------ Supplied entries
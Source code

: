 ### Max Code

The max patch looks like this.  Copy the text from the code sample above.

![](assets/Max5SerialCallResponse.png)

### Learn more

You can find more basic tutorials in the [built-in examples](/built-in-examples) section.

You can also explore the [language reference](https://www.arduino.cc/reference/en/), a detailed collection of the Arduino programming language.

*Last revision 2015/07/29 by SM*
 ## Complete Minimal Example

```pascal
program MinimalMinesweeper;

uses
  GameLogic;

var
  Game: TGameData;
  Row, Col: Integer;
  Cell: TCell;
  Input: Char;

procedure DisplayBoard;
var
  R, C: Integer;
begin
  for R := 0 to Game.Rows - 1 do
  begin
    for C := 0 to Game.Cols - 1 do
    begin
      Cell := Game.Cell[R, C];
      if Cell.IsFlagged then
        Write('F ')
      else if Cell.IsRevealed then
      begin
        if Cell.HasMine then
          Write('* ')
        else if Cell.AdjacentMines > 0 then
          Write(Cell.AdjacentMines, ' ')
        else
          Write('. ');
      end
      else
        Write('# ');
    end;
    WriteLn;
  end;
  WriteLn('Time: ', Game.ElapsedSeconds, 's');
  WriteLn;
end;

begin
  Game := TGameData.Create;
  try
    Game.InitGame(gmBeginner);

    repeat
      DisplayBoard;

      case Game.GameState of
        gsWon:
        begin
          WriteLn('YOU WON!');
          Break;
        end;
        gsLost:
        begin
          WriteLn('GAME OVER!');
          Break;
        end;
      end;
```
------------
* _What needs to be done_: Each record has to be given again exactly as written.

* _Answer box_:
Source code

: ### Max Code

The max patch looks like this.  Copy the text from the code sample above.

![](assets/Max5SerialCallResponse.png)

### Learn more

You can find more basic tutorials in the [built-in examples](/built-in-examples) section.

You can also explore the [language reference](https://www.arduino.cc/reference/en/), a detailed collection of the Arduino programming language.

*Last revision 2015/07/29 by SM*
 ## Complete Minimal Example

```pascal
program MinimalMinesweeper;

uses
  GameLogic;

var
  Game: TGameData;
  Row, Col: Integer;
  Cell: TCell;
  Input: Char;

procedure DisplayBoard;
var
  R, C: Integer;
begin
  for R := 0 to Game.Rows - 1 do
  begin
    for C := 0 to Game.Cols - 1 do
    begin
      Cell := Game.Cell[R, C];
      if Cell.IsFlagged then
        Write('F ')
      else if Cell.IsRevealed then
      begin
        if Cell.HasMine then
          Write('* ')
        else if Cell.AdjacentMines > 0 then
          Write(Cell.AdjacentMines, ' ')
        else
          Write('. ');
      end
      else
        Write('# ');
    end;
    WriteLn;
  end;
  WriteLn('Time: ', Game.ElapsedSeconds, 's');
  WriteLn;
end;

begin
  Game := TGameData.Create;
  try
    Game.InitGame(gmBeginner);

    repeat
      DisplayBoard;

      case Game.GameState of
        gsWon:
        begin
          WriteLn('YOU WON!');
          Break;
        end;
        gsLost:
        begin
          WriteLn('GAME OVER!');
          Break;
        end;
      end;
```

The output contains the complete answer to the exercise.